--- START ---
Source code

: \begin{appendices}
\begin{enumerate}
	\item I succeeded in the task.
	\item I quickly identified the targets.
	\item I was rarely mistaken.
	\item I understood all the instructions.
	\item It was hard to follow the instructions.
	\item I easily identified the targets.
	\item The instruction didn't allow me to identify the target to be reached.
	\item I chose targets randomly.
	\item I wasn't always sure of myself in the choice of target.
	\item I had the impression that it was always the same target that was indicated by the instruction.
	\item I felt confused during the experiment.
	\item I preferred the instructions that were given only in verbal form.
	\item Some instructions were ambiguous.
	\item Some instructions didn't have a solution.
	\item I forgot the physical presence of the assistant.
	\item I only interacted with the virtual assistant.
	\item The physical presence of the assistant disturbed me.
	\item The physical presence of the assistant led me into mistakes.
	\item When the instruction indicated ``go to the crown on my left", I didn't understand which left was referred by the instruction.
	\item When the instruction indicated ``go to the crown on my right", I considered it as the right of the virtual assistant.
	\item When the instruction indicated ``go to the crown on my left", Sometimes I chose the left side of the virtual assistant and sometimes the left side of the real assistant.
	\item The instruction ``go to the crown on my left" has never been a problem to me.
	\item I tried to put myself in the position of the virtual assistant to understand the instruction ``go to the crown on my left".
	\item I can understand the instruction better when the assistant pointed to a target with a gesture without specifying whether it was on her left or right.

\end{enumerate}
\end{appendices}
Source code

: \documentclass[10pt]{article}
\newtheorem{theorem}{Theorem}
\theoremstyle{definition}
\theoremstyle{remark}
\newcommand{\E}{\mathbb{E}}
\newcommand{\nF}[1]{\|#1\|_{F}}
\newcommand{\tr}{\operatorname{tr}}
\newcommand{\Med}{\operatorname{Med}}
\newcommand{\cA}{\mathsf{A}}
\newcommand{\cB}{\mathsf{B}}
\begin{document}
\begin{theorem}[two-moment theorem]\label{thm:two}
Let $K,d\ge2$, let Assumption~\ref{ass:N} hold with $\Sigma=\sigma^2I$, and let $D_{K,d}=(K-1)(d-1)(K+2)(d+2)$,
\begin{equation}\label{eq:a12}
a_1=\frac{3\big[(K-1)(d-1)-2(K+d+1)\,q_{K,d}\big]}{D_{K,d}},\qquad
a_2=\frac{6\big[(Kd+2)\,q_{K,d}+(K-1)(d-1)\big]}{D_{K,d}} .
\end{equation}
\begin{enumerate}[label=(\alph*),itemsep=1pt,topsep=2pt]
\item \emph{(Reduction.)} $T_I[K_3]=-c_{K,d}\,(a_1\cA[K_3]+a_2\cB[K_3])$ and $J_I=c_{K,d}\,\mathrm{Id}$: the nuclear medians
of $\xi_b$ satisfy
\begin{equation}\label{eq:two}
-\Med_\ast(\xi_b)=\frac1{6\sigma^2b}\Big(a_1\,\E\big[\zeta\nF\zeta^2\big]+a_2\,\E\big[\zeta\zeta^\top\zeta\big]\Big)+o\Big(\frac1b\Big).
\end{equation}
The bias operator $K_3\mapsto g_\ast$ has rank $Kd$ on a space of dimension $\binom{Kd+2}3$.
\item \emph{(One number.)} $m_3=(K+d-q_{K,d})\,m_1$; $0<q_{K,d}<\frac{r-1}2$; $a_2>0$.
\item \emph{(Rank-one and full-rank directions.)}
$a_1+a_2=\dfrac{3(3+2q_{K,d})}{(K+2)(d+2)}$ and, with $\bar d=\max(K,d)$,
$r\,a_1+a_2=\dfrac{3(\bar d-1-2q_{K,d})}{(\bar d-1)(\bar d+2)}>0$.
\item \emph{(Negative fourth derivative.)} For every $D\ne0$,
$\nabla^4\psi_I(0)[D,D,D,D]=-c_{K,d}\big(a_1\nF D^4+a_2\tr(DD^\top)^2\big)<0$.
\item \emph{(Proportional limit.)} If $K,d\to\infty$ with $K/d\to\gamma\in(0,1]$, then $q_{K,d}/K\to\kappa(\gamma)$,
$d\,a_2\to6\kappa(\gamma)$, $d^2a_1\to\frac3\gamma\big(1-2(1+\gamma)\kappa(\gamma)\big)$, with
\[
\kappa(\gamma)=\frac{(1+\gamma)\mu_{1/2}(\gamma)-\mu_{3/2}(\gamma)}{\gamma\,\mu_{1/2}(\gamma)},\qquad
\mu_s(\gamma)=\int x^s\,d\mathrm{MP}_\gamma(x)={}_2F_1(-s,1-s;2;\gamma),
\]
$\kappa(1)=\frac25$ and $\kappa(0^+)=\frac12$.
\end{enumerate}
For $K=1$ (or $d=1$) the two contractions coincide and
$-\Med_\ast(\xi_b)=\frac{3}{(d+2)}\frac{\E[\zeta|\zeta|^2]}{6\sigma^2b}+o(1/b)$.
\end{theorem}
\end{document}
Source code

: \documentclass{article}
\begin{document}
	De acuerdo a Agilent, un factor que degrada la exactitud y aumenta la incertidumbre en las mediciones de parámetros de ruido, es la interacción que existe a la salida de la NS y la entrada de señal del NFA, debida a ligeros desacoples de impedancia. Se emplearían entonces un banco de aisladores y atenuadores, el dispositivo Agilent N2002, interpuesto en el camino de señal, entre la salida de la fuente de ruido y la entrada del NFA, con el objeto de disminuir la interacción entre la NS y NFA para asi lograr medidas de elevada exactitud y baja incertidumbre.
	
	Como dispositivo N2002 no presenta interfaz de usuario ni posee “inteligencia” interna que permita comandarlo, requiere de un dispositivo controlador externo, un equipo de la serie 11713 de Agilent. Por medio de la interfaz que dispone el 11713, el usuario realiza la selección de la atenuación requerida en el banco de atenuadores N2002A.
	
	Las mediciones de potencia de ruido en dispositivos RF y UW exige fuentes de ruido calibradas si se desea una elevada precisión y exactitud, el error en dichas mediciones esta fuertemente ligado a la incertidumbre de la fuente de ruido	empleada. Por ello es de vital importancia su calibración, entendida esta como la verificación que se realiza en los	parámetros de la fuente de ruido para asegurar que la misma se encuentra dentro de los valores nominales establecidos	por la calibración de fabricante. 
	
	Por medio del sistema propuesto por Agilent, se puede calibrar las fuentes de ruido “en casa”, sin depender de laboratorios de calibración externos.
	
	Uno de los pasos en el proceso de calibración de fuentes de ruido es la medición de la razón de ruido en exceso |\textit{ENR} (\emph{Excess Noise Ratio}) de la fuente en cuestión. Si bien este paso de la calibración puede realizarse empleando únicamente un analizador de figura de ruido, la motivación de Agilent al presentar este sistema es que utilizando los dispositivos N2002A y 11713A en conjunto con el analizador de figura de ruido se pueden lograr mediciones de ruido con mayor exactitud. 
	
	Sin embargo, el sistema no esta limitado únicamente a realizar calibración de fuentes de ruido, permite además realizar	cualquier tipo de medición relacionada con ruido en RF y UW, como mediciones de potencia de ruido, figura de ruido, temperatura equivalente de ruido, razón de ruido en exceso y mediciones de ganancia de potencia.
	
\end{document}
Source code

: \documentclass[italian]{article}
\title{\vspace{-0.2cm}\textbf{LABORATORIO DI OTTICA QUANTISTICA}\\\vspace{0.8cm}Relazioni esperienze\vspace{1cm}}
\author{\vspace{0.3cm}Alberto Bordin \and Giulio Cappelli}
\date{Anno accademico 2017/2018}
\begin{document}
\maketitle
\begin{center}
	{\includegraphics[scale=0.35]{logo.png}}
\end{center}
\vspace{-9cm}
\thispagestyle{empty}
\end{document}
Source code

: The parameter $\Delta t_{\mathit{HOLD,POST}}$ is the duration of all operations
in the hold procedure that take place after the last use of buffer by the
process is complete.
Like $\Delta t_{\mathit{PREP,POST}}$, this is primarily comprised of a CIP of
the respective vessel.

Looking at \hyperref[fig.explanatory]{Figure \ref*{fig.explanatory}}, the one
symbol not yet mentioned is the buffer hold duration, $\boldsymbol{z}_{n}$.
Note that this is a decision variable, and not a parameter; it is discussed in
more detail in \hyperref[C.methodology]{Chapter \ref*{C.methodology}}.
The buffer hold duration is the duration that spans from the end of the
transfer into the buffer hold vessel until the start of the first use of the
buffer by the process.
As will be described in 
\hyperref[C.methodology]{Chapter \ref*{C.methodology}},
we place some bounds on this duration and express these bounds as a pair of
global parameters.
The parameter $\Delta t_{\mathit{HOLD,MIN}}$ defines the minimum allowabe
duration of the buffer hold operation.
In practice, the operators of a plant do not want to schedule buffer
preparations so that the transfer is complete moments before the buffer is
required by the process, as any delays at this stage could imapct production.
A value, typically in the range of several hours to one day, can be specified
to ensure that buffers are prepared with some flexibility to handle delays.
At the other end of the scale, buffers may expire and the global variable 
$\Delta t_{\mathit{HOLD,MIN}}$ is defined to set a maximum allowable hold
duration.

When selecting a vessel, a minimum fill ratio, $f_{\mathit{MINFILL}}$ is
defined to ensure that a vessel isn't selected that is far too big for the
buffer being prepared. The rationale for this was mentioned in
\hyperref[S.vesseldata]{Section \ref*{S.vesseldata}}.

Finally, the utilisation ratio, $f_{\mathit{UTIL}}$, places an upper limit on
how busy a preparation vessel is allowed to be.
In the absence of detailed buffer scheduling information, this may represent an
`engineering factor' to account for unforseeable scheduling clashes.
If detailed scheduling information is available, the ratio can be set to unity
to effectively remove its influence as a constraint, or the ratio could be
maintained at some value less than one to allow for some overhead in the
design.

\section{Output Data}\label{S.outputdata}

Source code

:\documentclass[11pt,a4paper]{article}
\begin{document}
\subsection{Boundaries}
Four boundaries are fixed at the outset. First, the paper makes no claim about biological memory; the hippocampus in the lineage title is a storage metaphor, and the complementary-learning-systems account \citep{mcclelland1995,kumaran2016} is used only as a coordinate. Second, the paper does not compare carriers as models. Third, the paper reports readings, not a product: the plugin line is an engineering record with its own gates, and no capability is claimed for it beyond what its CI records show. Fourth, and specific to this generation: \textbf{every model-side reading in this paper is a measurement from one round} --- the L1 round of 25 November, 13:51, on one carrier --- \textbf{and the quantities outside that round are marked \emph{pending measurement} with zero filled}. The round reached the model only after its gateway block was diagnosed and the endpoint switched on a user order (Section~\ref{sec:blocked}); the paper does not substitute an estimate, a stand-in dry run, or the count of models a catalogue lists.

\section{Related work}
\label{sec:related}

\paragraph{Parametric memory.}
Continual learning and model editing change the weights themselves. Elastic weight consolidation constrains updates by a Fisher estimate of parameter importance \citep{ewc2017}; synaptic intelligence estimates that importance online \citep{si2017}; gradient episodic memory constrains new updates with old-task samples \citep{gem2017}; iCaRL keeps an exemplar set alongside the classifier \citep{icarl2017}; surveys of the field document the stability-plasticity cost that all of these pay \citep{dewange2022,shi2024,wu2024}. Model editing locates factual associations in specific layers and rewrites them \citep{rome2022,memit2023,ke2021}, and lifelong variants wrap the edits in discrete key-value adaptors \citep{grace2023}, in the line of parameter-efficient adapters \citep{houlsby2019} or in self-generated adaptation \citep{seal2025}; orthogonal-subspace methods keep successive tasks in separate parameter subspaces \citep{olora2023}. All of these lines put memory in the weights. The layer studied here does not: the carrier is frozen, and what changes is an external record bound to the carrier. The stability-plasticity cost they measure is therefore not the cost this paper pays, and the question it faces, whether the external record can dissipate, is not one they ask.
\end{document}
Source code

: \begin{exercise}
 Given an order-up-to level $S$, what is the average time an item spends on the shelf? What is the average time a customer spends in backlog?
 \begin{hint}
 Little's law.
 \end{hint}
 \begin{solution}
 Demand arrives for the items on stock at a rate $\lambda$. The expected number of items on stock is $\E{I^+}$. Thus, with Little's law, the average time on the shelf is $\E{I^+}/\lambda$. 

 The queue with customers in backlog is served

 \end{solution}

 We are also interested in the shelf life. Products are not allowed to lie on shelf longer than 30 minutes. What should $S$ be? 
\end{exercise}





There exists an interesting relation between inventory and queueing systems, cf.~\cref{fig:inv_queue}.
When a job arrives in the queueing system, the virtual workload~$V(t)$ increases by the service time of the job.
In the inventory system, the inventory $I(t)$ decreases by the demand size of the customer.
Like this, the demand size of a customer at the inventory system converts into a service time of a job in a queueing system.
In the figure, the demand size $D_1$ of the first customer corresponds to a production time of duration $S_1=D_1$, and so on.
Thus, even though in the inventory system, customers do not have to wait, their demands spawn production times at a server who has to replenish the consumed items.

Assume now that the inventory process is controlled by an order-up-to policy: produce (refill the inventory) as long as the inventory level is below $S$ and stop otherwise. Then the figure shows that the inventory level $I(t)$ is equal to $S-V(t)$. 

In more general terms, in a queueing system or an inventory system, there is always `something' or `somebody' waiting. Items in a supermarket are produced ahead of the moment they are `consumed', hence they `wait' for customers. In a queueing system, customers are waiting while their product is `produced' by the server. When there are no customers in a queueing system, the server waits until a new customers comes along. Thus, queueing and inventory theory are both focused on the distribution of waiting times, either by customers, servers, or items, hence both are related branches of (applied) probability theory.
--- END ---
* [Instructions to follow]:
Go through the entries above and tally each line that has the word "operatorname"; reply with the tally and nothing else.

* [Written answer]:
2